(Source texts of formatted documents)
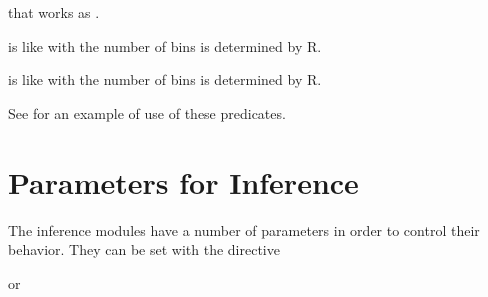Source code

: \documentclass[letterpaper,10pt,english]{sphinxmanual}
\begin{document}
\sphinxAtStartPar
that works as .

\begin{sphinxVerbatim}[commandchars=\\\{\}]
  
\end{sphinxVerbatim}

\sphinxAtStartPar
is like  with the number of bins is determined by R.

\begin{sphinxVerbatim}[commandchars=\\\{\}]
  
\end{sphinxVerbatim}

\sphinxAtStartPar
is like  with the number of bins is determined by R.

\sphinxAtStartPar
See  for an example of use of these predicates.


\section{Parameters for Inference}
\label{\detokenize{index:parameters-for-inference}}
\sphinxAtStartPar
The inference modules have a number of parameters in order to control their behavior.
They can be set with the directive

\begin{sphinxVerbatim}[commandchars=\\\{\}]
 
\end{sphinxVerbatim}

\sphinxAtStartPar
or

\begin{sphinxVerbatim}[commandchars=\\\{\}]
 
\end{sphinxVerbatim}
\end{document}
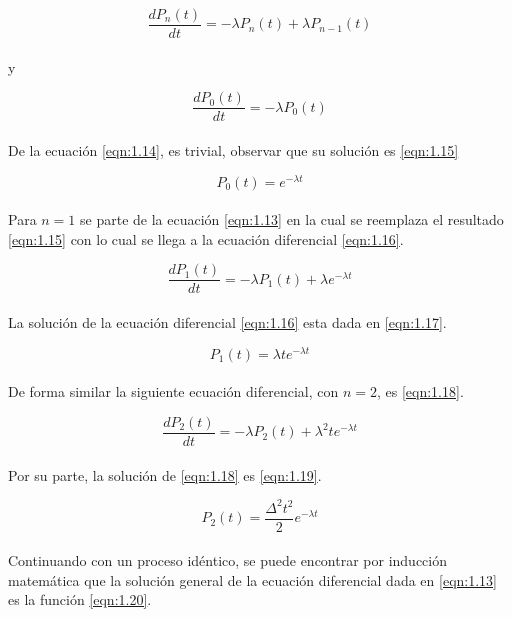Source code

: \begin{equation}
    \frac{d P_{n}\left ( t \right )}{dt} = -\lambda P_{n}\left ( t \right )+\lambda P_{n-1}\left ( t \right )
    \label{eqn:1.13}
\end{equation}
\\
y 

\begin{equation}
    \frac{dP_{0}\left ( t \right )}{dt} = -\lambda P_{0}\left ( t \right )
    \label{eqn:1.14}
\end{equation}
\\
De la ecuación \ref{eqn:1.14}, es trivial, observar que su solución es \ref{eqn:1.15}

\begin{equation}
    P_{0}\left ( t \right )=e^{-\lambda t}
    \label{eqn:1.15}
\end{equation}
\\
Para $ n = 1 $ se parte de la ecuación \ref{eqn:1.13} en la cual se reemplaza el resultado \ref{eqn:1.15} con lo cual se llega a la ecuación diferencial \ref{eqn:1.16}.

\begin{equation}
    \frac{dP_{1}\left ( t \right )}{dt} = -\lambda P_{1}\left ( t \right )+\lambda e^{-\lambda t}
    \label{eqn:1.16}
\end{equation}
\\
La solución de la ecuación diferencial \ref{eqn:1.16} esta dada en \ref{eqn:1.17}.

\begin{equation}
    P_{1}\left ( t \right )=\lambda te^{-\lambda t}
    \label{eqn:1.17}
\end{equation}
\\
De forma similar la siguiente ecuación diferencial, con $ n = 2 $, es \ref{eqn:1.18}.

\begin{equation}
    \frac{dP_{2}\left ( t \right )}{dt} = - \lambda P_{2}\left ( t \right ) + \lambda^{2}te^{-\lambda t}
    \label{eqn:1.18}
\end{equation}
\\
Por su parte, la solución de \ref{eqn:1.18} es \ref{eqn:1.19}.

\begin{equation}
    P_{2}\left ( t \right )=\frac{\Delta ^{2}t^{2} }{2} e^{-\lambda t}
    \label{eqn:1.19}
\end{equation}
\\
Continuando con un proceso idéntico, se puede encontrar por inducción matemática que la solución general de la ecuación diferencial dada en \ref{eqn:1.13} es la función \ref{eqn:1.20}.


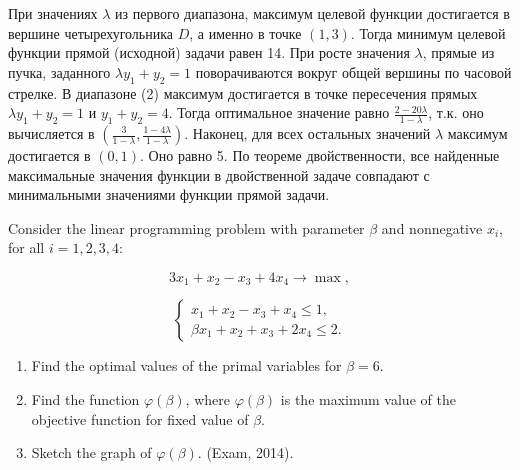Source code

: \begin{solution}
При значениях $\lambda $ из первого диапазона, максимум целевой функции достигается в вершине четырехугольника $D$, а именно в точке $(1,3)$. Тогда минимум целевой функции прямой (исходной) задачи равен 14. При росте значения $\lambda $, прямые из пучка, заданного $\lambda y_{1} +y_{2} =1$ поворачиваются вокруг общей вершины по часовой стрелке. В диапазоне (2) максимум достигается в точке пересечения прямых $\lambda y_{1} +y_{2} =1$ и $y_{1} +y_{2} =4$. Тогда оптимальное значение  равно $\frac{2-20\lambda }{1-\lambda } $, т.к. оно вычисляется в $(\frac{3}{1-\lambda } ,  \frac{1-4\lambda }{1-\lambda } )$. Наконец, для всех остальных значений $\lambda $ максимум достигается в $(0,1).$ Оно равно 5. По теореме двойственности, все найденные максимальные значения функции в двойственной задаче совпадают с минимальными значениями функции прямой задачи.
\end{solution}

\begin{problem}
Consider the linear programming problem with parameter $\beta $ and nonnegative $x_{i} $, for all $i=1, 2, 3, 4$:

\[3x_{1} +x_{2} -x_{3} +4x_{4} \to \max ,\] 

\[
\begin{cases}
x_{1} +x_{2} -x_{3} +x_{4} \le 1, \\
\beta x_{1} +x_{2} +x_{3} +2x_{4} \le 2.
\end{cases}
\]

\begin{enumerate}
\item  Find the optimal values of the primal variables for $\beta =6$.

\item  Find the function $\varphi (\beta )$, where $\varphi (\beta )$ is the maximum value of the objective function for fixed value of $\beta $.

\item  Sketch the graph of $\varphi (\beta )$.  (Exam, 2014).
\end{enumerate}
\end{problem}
==
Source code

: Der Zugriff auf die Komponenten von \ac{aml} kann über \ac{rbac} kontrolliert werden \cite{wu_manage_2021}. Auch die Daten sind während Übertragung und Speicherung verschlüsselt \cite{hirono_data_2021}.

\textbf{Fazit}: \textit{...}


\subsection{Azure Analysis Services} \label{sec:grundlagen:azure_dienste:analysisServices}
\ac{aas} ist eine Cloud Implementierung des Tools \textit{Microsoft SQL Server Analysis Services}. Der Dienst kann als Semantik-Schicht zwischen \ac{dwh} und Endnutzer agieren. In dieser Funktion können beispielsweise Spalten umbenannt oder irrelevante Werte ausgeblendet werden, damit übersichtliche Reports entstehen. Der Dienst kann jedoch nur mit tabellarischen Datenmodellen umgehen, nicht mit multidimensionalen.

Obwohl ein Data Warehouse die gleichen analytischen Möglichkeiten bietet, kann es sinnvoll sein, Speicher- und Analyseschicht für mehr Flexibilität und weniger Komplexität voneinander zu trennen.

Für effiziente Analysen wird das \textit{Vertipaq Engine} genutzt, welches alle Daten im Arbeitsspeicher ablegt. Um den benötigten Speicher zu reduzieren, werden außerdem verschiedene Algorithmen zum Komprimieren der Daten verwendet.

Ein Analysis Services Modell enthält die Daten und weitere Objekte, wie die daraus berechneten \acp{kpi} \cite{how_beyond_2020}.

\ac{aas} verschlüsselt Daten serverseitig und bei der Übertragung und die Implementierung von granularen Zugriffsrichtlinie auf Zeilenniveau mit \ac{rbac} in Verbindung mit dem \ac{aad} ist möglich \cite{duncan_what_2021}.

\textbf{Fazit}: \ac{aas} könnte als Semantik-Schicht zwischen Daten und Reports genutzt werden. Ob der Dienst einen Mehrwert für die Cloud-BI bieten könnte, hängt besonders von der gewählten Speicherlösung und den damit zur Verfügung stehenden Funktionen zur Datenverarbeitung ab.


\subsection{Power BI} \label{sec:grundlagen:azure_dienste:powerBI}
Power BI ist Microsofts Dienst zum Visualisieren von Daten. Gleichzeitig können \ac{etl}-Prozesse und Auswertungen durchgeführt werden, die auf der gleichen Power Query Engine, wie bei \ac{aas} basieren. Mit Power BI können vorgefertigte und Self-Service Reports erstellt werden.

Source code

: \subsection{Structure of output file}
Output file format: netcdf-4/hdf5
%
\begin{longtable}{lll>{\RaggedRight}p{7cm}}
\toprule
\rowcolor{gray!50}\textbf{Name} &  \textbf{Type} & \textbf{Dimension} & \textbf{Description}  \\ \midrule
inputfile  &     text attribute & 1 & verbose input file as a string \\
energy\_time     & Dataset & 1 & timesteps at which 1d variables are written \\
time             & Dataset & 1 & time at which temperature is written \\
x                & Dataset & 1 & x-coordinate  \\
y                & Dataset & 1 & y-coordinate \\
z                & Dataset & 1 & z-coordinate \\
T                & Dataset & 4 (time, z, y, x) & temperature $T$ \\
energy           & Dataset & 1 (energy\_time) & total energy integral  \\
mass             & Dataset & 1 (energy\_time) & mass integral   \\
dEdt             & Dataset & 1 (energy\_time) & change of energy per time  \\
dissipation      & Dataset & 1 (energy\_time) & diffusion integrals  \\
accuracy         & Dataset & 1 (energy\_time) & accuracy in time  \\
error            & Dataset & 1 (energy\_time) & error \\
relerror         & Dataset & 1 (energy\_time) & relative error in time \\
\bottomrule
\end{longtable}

◆ **How to complete this task**: All lines above in which the word "temperature" occurs should be identified and copied.

◆ **Response below**:
time             & Dataset & 1 & time at which temperature is written \\
T                & Dataset & 4 (time, z, y, x) & temperature $T$ \\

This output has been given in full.